Where in the records does the word "without" occur? Copy each line in which it does.

□ □ □

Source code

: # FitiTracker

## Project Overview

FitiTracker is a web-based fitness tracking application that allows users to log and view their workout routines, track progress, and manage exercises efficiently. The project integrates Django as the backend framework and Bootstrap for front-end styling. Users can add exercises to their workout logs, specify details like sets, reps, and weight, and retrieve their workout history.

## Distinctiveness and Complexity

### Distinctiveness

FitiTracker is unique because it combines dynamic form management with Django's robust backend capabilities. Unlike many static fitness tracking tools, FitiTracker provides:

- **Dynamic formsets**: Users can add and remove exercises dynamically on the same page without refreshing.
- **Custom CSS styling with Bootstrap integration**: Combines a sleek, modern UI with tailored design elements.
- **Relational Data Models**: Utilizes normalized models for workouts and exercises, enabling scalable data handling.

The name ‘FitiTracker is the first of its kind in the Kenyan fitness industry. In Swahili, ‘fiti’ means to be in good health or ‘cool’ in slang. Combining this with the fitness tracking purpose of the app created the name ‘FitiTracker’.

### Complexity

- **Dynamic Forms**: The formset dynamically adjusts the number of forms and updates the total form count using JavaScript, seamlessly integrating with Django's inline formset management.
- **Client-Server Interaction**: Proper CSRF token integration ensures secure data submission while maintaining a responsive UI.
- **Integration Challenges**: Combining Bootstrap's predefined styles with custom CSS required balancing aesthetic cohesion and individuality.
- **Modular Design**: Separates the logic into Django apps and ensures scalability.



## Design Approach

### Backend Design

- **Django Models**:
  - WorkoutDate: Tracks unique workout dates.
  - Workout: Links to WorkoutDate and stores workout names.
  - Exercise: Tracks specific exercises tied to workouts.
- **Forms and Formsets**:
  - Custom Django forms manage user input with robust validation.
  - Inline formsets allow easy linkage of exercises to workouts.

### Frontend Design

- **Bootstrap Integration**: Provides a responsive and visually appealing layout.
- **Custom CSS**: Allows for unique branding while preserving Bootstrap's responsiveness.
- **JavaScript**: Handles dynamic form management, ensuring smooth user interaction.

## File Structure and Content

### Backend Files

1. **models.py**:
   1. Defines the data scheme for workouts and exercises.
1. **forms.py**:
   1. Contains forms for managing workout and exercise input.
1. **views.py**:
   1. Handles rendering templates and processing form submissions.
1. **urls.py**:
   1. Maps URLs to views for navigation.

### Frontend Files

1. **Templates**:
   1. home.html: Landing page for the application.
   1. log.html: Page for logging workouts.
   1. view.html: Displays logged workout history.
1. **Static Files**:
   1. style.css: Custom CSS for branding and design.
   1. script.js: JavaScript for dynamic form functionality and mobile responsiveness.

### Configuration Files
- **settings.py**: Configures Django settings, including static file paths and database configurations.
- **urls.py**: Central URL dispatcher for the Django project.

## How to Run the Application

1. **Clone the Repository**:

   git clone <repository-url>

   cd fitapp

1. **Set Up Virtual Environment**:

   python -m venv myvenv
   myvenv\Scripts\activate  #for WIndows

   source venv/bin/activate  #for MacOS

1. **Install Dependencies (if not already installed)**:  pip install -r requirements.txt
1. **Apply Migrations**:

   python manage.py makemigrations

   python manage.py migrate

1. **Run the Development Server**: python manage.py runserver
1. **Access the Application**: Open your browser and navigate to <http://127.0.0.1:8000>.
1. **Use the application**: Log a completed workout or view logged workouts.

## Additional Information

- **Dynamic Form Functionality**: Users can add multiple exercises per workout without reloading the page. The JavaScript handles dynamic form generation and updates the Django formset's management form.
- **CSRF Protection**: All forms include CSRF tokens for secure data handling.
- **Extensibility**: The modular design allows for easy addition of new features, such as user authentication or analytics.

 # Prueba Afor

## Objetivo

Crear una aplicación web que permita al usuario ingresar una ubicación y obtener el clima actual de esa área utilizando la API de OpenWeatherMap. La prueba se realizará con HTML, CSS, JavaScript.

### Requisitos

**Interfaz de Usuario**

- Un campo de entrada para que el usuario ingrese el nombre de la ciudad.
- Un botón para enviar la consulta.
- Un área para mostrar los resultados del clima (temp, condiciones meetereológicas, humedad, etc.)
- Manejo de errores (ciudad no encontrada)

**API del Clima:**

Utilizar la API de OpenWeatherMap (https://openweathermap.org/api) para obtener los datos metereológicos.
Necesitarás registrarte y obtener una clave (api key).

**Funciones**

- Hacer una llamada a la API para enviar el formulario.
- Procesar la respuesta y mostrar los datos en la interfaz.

□ □ □

### Written solution:
- **Dynamic formsets**: Users can add and remove exercises dynamically on the same page without refreshing.
- **Dynamic Form Functionality**: Users can add multiple exercises per workout without reloading the page. The JavaScript handles dynamic form generation and updates the Django formset's management form.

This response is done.